#### PROBLEM TO SOLVE
Go to the line holding "[Các Tệp Recovery](https://github.com/CTCaer/hekate/releases/)" in the entries below and write out exactly every line down to and including the line holding "- **Target User**: Non-developer".

─── MATERIAL TO PROCESS

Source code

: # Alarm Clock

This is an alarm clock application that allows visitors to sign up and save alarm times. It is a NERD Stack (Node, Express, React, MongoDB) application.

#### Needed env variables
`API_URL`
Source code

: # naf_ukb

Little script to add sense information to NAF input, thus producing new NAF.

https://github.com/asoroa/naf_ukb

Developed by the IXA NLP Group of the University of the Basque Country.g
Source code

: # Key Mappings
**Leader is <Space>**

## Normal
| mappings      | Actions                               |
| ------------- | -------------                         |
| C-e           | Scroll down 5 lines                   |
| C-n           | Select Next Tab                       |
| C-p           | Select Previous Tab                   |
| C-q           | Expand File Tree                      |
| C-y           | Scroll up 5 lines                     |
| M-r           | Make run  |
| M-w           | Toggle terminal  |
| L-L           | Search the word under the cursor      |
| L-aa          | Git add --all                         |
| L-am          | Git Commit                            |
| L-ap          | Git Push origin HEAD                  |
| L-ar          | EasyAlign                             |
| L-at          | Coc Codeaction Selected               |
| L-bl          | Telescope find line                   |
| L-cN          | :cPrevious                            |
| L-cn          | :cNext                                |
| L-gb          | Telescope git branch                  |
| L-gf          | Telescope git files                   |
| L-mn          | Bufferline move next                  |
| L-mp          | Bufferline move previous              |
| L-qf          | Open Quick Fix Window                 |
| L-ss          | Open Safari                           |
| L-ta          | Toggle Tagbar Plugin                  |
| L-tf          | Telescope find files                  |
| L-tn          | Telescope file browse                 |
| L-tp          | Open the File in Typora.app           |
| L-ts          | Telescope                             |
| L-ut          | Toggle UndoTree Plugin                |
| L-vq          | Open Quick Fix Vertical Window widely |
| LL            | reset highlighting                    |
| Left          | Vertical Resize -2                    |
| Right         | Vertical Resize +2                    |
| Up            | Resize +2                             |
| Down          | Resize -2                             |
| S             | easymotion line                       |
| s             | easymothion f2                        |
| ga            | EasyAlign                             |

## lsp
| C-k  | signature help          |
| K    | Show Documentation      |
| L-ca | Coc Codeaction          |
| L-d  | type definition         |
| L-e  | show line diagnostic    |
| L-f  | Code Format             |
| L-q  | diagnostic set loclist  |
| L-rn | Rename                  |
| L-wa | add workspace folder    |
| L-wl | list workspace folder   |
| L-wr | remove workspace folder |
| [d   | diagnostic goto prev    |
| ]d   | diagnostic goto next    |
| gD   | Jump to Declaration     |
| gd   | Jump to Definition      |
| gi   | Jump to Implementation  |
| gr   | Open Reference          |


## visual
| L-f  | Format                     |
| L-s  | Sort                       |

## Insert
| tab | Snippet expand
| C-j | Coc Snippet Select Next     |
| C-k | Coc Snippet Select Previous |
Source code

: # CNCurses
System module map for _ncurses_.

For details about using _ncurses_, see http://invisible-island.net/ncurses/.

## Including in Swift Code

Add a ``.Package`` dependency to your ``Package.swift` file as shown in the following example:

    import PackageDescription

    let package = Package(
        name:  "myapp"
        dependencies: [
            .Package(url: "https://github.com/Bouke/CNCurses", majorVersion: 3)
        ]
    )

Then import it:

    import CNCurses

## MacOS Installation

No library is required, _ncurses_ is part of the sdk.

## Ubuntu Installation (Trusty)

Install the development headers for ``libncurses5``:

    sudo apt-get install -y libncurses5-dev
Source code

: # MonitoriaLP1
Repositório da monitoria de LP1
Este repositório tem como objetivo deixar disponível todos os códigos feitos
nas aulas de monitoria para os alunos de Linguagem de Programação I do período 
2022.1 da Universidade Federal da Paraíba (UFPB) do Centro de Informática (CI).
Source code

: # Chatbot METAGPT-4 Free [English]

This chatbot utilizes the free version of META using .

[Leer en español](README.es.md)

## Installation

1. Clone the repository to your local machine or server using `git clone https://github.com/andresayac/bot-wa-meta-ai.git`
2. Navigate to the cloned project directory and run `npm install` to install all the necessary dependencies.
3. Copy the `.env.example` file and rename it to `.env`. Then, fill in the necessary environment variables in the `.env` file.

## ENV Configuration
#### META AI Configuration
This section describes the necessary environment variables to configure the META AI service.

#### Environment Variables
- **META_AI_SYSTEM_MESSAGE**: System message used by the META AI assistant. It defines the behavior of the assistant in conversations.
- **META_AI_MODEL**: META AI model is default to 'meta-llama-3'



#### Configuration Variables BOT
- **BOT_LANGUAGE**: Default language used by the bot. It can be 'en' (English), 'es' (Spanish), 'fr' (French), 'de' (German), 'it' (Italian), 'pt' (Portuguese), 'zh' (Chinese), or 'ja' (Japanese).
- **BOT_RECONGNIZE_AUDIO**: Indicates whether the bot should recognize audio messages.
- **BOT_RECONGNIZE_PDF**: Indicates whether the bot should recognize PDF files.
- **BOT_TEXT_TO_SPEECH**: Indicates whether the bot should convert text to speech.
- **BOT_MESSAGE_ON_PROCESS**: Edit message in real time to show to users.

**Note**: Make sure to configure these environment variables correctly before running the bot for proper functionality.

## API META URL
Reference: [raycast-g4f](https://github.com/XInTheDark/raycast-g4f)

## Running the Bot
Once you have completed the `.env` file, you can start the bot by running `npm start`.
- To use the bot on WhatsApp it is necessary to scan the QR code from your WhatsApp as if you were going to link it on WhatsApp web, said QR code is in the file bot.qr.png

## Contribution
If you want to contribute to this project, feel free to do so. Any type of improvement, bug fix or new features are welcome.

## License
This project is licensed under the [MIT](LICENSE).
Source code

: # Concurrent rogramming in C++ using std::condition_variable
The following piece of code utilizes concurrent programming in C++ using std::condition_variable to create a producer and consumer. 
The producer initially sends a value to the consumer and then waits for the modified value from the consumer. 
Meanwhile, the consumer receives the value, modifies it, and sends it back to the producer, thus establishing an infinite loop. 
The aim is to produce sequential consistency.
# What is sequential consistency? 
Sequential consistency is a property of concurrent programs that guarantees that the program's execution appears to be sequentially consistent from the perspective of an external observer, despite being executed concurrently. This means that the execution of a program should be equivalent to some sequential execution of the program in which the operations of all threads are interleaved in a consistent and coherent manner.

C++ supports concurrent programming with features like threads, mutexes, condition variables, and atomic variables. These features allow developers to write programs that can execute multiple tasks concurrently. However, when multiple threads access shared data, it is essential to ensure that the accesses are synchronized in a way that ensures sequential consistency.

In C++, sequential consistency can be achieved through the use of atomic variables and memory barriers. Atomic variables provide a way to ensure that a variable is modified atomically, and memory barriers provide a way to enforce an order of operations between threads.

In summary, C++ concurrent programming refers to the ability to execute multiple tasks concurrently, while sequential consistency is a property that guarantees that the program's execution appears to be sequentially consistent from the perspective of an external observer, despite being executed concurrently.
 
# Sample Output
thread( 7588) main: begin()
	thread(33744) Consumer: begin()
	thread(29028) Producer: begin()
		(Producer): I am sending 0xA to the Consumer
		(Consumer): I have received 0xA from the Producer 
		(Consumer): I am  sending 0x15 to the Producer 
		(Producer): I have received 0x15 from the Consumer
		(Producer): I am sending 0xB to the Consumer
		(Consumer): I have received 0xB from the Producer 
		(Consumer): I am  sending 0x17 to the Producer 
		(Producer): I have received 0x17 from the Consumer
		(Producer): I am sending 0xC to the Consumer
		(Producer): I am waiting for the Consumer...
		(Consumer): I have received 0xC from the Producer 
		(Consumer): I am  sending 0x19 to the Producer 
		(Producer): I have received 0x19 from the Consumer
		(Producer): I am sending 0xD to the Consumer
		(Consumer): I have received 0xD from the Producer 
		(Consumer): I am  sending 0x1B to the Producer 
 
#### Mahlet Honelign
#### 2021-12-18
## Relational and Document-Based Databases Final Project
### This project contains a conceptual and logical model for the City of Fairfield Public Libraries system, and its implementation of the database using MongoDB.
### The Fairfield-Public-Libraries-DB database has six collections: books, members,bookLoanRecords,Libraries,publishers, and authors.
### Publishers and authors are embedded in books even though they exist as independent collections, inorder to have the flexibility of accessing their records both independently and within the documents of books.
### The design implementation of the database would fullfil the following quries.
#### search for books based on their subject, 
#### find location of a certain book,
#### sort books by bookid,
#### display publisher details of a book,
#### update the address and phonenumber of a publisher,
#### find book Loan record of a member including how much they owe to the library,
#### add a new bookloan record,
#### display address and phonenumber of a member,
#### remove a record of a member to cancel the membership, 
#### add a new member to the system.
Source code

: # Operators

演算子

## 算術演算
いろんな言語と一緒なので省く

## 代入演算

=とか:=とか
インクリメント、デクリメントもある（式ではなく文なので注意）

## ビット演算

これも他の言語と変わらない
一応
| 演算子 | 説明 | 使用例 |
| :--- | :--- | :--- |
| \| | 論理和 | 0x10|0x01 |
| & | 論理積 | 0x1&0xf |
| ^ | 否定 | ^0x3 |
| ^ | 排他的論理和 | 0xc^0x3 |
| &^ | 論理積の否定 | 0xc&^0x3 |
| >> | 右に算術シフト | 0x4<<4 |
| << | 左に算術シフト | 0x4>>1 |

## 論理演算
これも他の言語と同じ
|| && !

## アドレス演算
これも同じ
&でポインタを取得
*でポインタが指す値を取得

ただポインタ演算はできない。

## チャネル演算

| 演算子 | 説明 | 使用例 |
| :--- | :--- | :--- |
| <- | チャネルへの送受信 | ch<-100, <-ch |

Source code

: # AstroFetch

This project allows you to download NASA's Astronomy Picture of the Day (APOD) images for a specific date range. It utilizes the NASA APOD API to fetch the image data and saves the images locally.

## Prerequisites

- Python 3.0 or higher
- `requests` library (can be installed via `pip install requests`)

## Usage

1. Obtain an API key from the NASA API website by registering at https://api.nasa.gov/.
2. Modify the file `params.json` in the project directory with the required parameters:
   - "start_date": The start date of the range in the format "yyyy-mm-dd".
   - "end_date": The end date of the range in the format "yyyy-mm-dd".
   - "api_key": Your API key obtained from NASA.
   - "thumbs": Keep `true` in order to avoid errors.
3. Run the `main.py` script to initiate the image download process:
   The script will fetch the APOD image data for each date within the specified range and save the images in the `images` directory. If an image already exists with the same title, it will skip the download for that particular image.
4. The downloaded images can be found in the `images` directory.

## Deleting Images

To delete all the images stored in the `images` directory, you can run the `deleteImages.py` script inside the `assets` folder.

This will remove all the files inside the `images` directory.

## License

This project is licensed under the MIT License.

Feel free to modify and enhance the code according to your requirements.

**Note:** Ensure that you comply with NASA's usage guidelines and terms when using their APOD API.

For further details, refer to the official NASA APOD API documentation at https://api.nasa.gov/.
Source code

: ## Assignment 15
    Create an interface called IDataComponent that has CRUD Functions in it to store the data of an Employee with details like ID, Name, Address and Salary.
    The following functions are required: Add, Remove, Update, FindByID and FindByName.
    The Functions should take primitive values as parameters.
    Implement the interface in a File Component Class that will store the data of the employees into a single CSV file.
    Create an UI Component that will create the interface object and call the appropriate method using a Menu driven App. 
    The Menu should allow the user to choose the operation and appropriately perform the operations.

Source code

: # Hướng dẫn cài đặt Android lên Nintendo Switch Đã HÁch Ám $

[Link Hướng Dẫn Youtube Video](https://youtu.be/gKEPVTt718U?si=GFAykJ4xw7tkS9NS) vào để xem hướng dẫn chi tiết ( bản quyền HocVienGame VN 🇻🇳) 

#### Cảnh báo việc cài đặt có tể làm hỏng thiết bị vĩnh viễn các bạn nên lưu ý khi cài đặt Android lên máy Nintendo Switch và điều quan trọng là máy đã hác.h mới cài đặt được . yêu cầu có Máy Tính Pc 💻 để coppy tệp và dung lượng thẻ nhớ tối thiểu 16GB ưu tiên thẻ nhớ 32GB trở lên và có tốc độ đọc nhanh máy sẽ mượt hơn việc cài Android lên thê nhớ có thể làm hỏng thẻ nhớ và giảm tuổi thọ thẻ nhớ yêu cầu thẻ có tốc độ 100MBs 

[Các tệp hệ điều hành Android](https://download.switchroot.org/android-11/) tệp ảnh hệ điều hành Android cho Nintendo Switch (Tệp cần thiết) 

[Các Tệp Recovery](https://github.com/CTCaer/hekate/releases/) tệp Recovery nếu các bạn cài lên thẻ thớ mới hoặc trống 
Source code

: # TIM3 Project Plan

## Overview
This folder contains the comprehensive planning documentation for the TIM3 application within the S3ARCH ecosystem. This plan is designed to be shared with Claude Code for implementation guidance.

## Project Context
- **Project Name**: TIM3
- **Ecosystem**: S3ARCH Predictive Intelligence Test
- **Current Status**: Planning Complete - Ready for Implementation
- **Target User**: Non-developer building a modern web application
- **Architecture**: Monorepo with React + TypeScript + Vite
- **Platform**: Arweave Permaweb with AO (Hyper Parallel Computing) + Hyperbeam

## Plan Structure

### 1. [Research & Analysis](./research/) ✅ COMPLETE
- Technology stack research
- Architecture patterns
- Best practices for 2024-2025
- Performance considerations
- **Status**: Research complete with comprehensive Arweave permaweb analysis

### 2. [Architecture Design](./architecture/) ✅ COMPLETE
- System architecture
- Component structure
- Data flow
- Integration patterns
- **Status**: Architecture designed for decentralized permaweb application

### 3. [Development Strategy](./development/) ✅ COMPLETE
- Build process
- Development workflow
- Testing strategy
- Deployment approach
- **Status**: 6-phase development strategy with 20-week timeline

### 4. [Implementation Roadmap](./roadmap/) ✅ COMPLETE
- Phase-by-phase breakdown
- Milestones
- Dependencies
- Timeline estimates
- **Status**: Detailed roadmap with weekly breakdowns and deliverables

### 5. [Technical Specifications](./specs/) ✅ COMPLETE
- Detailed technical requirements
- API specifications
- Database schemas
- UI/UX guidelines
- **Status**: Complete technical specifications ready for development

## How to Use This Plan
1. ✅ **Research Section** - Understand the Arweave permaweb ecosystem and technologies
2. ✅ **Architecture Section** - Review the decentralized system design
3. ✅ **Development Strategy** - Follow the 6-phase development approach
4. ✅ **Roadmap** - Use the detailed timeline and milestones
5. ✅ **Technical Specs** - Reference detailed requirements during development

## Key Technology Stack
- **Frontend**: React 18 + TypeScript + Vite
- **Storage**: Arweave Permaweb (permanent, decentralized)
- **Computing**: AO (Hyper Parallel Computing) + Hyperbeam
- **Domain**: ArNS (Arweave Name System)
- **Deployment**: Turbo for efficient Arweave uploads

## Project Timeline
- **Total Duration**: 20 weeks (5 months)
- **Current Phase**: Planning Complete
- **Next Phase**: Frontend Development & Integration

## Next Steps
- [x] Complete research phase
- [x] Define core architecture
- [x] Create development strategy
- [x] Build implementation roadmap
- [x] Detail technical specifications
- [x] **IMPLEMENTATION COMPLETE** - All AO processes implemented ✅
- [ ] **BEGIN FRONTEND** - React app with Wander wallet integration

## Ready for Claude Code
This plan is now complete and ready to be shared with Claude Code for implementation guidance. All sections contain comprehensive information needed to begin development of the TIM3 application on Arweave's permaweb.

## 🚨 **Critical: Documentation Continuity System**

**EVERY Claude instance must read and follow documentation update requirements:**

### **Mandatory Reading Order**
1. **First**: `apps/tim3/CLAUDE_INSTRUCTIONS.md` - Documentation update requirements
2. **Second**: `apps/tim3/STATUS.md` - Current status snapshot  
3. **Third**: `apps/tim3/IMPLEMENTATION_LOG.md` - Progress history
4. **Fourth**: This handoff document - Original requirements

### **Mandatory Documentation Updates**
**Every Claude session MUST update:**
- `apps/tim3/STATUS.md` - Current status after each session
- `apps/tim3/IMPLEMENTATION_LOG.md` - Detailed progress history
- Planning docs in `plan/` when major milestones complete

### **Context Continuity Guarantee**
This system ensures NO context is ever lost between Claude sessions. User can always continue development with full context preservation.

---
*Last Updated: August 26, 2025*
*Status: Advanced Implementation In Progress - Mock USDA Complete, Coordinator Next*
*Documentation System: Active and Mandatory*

──────

#### RESULT OF THIS EXERCISE
[Các Tệp Recovery](https://github.com/CTCaer/hekate/releases/) tệp Recovery nếu các bạn cài lên thẻ thớ mới hoặc trống 
Source code

: # TIM3 Project Plan

## Overview
This folder contains the comprehensive planning documentation for the TIM3 application within the S3ARCH ecosystem. This plan is designed to be shared with Claude Code for implementation guidance.

## Project Context
- **Project Name**: TIM3
- **Ecosystem**: S3ARCH Predictive Intelligence Test
- **Current Status**: Planning Complete - Ready for Implementation
- **Target User**: Non-developer building a modern web application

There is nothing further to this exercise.